Sultan Abdülmecid zamanında verilmiş bir mahkeme kararında özetle şöyle deniliyor: Ali Ağa, Veli Ağa
karşısında ikrarda bulunuyor. İşbu Veli Ağa, malından bana 3000 kuruş ödünç teslim ettikte, ben dahi
teslim aldım. Bu para ve semeni işbu tarihten bir sene tamamına değin müeccel (veresiye) olmak üzere,
yine Veli Ağadan satın aldığım bir cild Kudûrî kitabı semeninden dahi 450 kuruş ki, cem’an 3450 kuruş
borcumdur, dedikte, tasdik olundu. 450 kuruş, 3000 kuruşun yüzde onbeşi olduğundan, caiz görülmüştür.

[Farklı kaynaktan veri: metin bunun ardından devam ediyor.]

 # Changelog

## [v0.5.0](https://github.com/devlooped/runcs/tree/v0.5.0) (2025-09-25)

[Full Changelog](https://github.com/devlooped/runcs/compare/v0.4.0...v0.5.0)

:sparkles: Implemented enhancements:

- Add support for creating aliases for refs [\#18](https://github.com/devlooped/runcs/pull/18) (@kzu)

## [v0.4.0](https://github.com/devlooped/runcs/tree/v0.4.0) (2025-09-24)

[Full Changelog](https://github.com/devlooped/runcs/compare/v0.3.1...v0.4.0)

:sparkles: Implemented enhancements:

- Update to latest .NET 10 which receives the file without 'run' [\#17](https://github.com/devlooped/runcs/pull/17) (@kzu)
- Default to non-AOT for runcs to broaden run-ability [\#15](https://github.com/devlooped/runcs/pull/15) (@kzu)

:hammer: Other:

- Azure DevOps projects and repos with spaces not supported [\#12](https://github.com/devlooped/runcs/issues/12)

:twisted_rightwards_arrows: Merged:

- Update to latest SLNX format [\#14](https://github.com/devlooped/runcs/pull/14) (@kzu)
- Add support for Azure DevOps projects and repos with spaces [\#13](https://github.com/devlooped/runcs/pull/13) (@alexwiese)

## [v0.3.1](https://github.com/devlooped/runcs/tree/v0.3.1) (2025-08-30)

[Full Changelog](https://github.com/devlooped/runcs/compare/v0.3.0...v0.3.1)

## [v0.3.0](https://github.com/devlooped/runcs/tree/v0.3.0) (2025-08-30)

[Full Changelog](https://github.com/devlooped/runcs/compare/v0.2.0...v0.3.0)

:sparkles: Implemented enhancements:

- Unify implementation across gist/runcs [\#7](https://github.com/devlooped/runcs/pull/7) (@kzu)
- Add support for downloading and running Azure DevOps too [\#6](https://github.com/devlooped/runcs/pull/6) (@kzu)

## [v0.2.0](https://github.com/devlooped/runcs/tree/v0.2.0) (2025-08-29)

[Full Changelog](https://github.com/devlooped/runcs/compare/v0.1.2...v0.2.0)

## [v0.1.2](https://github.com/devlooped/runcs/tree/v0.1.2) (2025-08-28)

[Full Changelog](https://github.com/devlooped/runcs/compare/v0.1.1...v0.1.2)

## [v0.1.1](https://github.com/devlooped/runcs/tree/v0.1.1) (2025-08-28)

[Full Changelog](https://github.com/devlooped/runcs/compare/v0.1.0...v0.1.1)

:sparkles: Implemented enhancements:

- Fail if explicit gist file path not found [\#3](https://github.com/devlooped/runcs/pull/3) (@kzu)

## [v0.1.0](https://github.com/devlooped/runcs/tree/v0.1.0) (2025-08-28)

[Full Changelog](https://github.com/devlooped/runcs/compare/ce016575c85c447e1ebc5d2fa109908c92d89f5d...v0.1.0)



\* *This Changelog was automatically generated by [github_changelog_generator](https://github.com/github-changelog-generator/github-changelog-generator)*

[Kudûrî, meşhur bir fıkıh kitabıdır.] 1887 tarihli Murâbaha Nizamnâmesi bu sınırı yüzde dokuza indirmişti.
Kadılar, bu şekilde muamele yapılmamış olan borç akidlerindeki faiz taleplerini kabul etmiyordu. Son
zamanlarda Osmanlı bankaları da bu usule göre çalışırlardı. Meselâ, banka veznesindeki memur, banka
sahibinin vekili hasebiyle, elindeki bir kalemi veya kitabı ya da saati, 100 altın kredi isteyen kimseye 9
altına veresiye satar; sonra istenilen miktarı borç olarak verir; böylece müşteri bankaya 109 altın
borçlanmış olurdu. Murâbaha Nizamnamesi, cumhuriyetten sonra da uzun yıllar kısmen tatbik edilmiştir.